**The problem**. State the number of lines in these records holding "parameter". Say nothing more.

**Supplied material**.
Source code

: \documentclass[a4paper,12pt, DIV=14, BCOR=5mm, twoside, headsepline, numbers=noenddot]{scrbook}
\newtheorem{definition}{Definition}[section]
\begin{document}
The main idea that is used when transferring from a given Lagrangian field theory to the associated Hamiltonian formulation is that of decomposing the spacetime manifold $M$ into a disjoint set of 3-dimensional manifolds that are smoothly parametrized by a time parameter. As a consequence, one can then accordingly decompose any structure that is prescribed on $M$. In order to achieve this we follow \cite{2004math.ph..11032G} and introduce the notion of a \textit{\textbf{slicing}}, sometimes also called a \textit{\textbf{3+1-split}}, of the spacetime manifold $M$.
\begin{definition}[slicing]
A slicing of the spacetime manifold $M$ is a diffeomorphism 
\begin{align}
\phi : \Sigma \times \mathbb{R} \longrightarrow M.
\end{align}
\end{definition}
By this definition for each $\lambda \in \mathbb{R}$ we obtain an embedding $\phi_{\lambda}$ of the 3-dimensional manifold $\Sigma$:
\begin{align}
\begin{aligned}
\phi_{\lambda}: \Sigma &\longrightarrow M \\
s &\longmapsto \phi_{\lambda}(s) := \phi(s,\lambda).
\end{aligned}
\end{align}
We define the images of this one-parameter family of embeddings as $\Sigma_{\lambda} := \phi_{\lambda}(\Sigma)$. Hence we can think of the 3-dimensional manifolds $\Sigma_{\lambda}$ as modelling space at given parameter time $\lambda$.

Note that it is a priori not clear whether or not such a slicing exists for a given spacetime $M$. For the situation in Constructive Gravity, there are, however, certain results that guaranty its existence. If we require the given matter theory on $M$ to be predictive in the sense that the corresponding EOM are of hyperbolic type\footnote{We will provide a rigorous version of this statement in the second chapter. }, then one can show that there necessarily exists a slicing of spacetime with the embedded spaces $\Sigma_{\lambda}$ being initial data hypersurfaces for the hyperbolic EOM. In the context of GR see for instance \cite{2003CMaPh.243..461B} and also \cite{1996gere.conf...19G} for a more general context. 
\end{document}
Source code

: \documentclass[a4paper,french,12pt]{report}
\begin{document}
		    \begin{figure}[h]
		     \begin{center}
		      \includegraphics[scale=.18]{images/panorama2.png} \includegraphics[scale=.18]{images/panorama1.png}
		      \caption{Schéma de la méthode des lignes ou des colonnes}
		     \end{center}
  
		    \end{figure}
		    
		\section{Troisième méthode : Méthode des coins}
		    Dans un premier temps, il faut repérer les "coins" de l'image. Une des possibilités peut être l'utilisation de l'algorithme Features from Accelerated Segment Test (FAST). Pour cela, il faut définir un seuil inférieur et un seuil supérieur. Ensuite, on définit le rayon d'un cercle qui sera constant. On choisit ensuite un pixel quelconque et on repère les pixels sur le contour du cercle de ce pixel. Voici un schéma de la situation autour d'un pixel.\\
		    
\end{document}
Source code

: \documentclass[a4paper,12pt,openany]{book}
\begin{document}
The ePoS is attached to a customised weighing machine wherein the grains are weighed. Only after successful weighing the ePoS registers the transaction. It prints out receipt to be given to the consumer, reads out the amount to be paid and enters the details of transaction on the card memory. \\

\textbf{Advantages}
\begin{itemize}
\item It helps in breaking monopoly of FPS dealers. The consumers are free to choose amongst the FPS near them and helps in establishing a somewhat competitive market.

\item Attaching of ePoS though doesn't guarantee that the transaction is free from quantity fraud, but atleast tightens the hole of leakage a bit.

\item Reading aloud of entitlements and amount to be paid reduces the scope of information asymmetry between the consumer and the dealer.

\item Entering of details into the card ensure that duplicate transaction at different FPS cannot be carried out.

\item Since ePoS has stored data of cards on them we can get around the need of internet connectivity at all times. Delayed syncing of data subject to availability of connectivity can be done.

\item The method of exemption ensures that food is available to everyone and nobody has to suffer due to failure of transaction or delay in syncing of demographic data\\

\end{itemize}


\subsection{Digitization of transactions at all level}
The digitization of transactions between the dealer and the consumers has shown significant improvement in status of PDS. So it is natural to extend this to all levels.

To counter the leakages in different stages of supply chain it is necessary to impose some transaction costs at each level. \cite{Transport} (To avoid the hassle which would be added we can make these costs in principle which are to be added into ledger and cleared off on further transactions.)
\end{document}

**Exercise solution**. 2